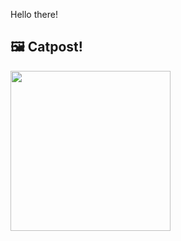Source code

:Hello there!



## 🖼️ Catpost!

<sub>
    <img src="https://cdn2.thecatapi.com/images/fd4uIJmfz.jpg" height="256">
</sub>

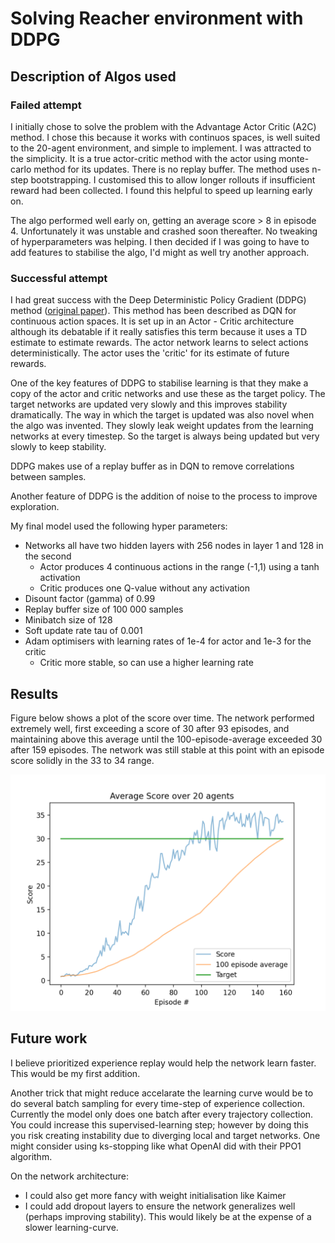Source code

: # Solving Reacher environment with DDPG

## Description of Algos used

### Failed attempt

I initially chose to solve the problem with the Advantage Actor Critic (A2C) method. I chose this because it works with continuos spaces, is well suited to the 20-agent environment, and simple to implement. I was attracted to the simplicity. It is a true actor-critic method with the actor using monte-carlo method for its updates. There is no replay buffer. The method uses n-step bootstrapping. I customised this to allow longer rollouts if insufficient reward had been collected. I found this helpful to speed up learning early on. 

The algo performed well early on, getting an average score > 8 in episode 4. Unfortunately it was unstable and crashed soon thereafter. No tweaking of hyperparameters was helping. I then decided if I was going to have to add features to stabilise the algo, I'd might as well try another approach.



### Successful attempt

I had great success with the Deep Deterministic Policy Gradient  (DDPG) method ([original paper](https://arxiv.org/abs/1509.02971v5)). This method has been described as DQN for continuous action spaces. It is set up in an Actor - Critic architecture although its debatable if it really satisfies this term because it uses a TD estimate to estimate rewards. The actor network learns to select actions deterministically. The actor uses the 'critic' for its estimate of future rewards. 

One of the key features of DDPG to stabilise learning is that they make a copy of the actor and critic networks and use these as the target policy. The target networks are updated very slowly and this improves stability dramatically. The way in which the target is updated was also novel when the algo was invented. They slowly leak weight updates  from the learning networks at every timestep. So the target is always being updated but very slowly to keep stability.

DDPG makes use of a replay buffer as in DQN to remove correlations between samples.

Another feature of DDPG is the addition of noise to the process to improve exploration.

My final model used the following hyper parameters:

* Networks all have two hidden layers with 256 nodes in layer 1 and 128 in the second
  * Actor produces 4 continuous actions in the range (-1,1) using a tanh activation
  * Critic produces one Q-value without any activation
* Disount factor (gamma) of 0.99
* Replay buffer size of 100 000 samples
* Minibatch size of 128
* Soft update rate tau of 0.001
* Adam optimisers with learning rates of 1e-4 for actor and 1e-3 for the critic
  * Critic more stable, so can use a higher learning rate



## Results

Figure below shows a plot of the score over time. The network performed extremely well, first exceeding a score of 30 after 93 episodes, and maintaining above this average until the 100-episode-average exceeded 30 after 159 episodes. The network was still stable at this point with an episode score solidly in the 33 to 34 range.

![score over time](score.png)

## Future work

I believe prioritized experience replay would help the network learn faster. This would be my first addition.

Another trick that might reduce accelarate the learning curve would be to do several batch sampling for every time-step of experience collection. Currently the model only does one batch after every trajectory collection. You could increase this supervised-learning step; however by doing this you risk creating instability due to diverging local and target networks. One might consider using ks-stopping like what OpenAI did with their PPO1 algorithm. 

On the network architecture:

* I could also get more fancy with weight initialisation like Kaimer
* I could add dropout layers to ensure the network generalizes well (perhaps improving stability). This would likely be at the expense of a slower learning-curve.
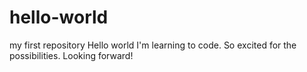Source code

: # hello-world
my first repository
Hello world
I'm learning to code. So excited for the possibilities. Looking forward!

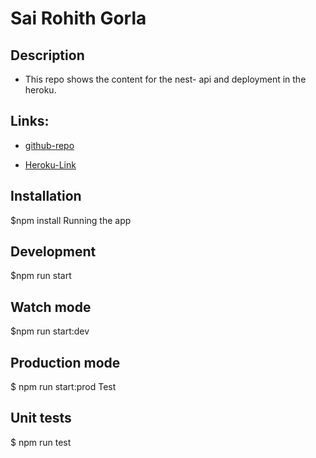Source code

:  # Sai Rohith Gorla

## Description
+ This repo shows the content for the nest- api and deployment in the heroku.

## Links:

+ [github-repo](https://github.com/SaiGorla/gsr-nest-api)

+ [Heroku-Link](https://git.heroku.com/gsr-nest-api.git)

## Installation

$npm install
Running the app

## Development

$npm run start

## Watch mode

$npm run start:dev

## Production mode

$ npm run start:prod
Test

## Unit tests

$ npm run test

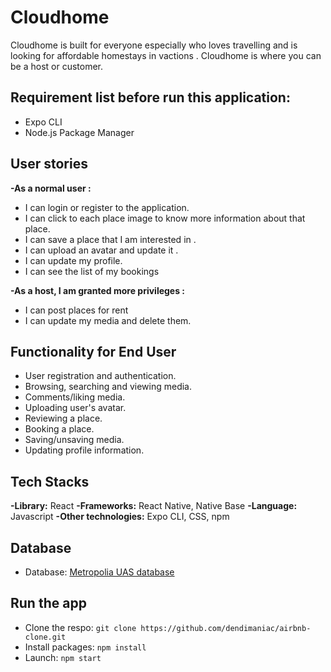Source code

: # Cloudhome 
Cloudhome is built for everyone especially who loves travelling and is looking for affordable homestays in vactions . Cloudhome is where you can be a host or customer. 

## Requirement list before run this application:
* Expo CLI
* Node.js Package Manager

## User stories
**-As a normal user :**
* I can login  or register to the application. 
* I can click to each place image to know more information about that place. 
* I can save a place that I am interested in .
* I can upload an avatar and update it .
* I can update my profile.
* I can see the list of my bookings

**-As a host, I am granted more privileges :**
+ I can post places for rent
+ I can update my media and delete them.

## Functionality for End User
* User registration and authentication.
* Browsing, searching and viewing media.
* Comments/liking media.
* Uploading user's avatar.
* Reviewing a place.
* Booking a place.
* Saving/unsaving media.
* Updating profile information.

## Tech Stacks
**-Library:** React 
**-Frameworks:** React Native, Native Base
**-Language:** Javascript
**-Other technologies:** Expo CLI, CSS, npm
## Database
* Database: [Metropolia UAS database](http://media.mw.metropolia.fi/wbma/docs/#api-Rating-GetFileRatings)

## Run the app
* Clone the respo: `git clone https://github.com/dendimaniac/airbnb-clone.git`
* Install packages: `npm install`
* Launch: `npm start`
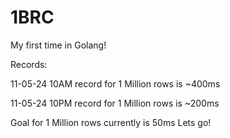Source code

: # 1BRC

My first time in Golang!

Records:

11-05-24 10AM record for 1 Million rows is ~400ms

11-05-24 10PM record for 1 Million rows is ~200ms

Goal for 1 Million rows currently is 50ms
Lets go!
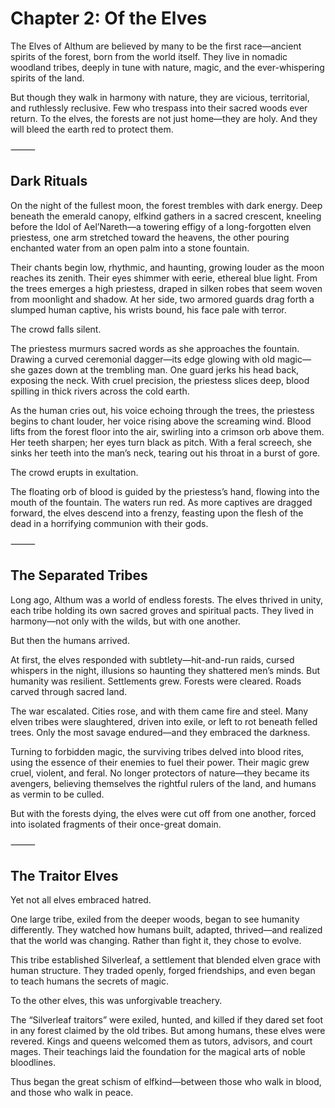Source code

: # Chapter 2: Of the Elves

The Elves of Althum are believed by many to be the first race—ancient spirits of the forest, born from the world itself. They live in nomadic woodland tribes, deeply in tune with nature, magic, and the ever-whispering spirits of the land.

But though they walk in harmony with nature, they are vicious, territorial, and ruthlessly reclusive. Few who trespass into their sacred woods ever return. To the elves, the forests are not just home—they are holy. And they will bleed the earth red to protect them.

⸻

## Dark Rituals

On the night of the fullest moon, the forest trembles with dark energy. Deep beneath the emerald canopy, elfkind gathers in a sacred crescent, kneeling before the Idol of Ael’Nareth—a towering effigy of a long-forgotten elven priestess, one arm stretched toward the heavens, the other pouring enchanted water from an open palm into a stone fountain.

Their chants begin low, rhythmic, and haunting, growing louder as the moon reaches its zenith. Their eyes shimmer with eerie, ethereal blue light. From the trees emerges a high priestess, draped in silken robes that seem woven from moonlight and shadow. At her side, two armored guards drag forth a slumped human captive, his wrists bound, his face pale with terror.

The crowd falls silent.

The priestess murmurs sacred words as she approaches the fountain. Drawing a curved ceremonial dagger—its edge glowing with old magic—she gazes down at the trembling man. One guard jerks his head back, exposing the neck. With cruel precision, the priestess slices deep, blood spilling in thick rivers across the cold earth.

As the human cries out, his voice echoing through the trees, the priestess begins to chant louder, her voice rising above the screaming wind. Blood lifts from the forest floor into the air, swirling into a crimson orb above them. Her teeth sharpen; her eyes turn black as pitch. With a feral screech, she sinks her teeth into the man’s neck, tearing out his throat in a burst of gore.

The crowd erupts in exultation.

The floating orb of blood is guided by the priestess’s hand, flowing into the mouth of the fountain. The waters run red. As more captives are dragged forward, the elves descend into a frenzy, feasting upon the flesh of the dead in a horrifying communion with their gods.

⸻

## The Separated Tribes

Long ago, Althum was a world of endless forests. The elves thrived in unity, each tribe holding its own sacred groves and spiritual pacts. They lived in harmony—not only with the wilds, but with one another.

But then the humans arrived.

At first, the elves responded with subtlety—hit-and-run raids, cursed whispers in the night, illusions so haunting they shattered men’s minds. But humanity was resilient. Settlements grew. Forests were cleared. Roads carved through sacred land.

The war escalated. Cities rose, and with them came fire and steel. Many elven tribes were slaughtered, driven into exile, or left to rot beneath felled trees. Only the most savage endured—and they embraced the darkness.

Turning to forbidden magic, the surviving tribes delved into blood rites, using the essence of their enemies to fuel their power. Their magic grew cruel, violent, and feral. No longer protectors of nature—they became its avengers, believing themselves the rightful rulers of the land, and humans as vermin to be culled.

But with the forests dying, the elves were cut off from one another, forced into isolated fragments of their once-great domain.

⸻

## The Traitor Elves

Yet not all elves embraced hatred.

One large tribe, exiled from the deeper woods, began to see humanity differently. They watched how humans built, adapted, thrived—and realized that the world was changing. Rather than fight it, they chose to evolve.

This tribe established Silverleaf, a settlement that blended elven grace with human structure. They traded openly, forged friendships, and even began to teach humans the secrets of magic.

To the other elves, this was unforgivable treachery.

The “Silverleaf traitors” were exiled, hunted, and killed if they dared set foot in any forest claimed by the old tribes. But among humans, these elves were revered. Kings and queens welcomed them as tutors, advisors, and court mages. Their teachings laid the foundation for the magical arts of noble bloodlines.

Thus began the great schism of elfkind—between those who walk in blood, and those who walk in peace.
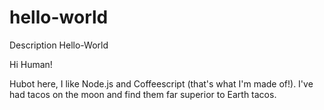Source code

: # hello-world
Description Hello-World

Hi Human!

Hubot here, I like Node.js and Coffeescript (that's what I'm made of!).
I've had tacos on the moon and find them far superior to Earth tacos.
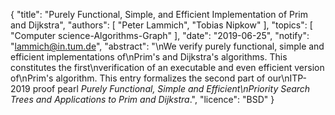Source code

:{
    "title": "Purely Functional, Simple, and Efficient Implementation of Prim and Dijkstra",
    "authors": [
        "Peter Lammich",
        "Tobias Nipkow"
    ],
    "topics": [
        "Computer science-Algorithms-Graph"
    ],
    "date": "2019-06-25",
    "notify": "lammich@in.tum.de",
    "abstract": "\nWe verify purely functional, simple and efficient implementations of\nPrim's and Dijkstra's algorithms. This constitutes the first\nverification of an executable and even efficient version of\nPrim's algorithm. This entry formalizes the second part of our\nITP-2019 proof pearl <em>Purely Functional, Simple and Efficient\nPriority Search Trees and Applications to Prim and Dijkstra</em>.",
    "licence": "BSD"
}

[Task requirements]: Print, from the entries above, the line with "The algo performed", the line with "Figure below shows" and all lines between them, exactly and with nothing else.

[Completed task]:
The algo performed well early on, getting an average score > 8 in episode 4. Unfortunately it was unstable and crashed soon thereafter. No tweaking of hyperparameters was helping. I then decided if I was going to have to add features to stabilise the algo, I'd might as well try another approach.



### Successful attempt

I had great success with the Deep Deterministic Policy Gradient  (DDPG) method ([original paper](https://arxiv.org/abs/1509.02971v5)). This method has been described as DQN for continuous action spaces. It is set up in an Actor - Critic architecture although its debatable if it really satisfies this term because it uses a TD estimate to estimate rewards. The actor network learns to select actions deterministically. The actor uses the 'critic' for its estimate of future rewards. 

One of the key features of DDPG to stabilise learning is that they make a copy of the actor and critic networks and use these as the target policy. The target networks are updated very slowly and this improves stability dramatically. The way in which the target is updated was also novel when the algo was invented. They slowly leak weight updates  from the learning networks at every timestep. So the target is always being updated but very slowly to keep stability.

DDPG makes use of a replay buffer as in DQN to remove correlations between samples.

Another feature of DDPG is the addition of noise to the process to improve exploration.

My final model used the following hyper parameters:

* Networks all have two hidden layers with 256 nodes in layer 1 and 128 in the second
  * Actor produces 4 continuous actions in the range (-1,1) using a tanh activation
  * Critic produces one Q-value without any activation
* Disount factor (gamma) of 0.99
* Replay buffer size of 100 000 samples
* Minibatch size of 128
* Soft update rate tau of 0.001
* Adam optimisers with learning rates of 1e-4 for actor and 1e-3 for the critic
  * Critic more stable, so can use a higher learning rate



## Results

Figure below shows a plot of the score over time. The network performed extremely well, first exceeding a score of 30 after 93 episodes, and maintaining above this average until the 100-episode-average exceeded 30 after 159 episodes. The network was still stable at this point with an episode score solidly in the 33 to 34 range.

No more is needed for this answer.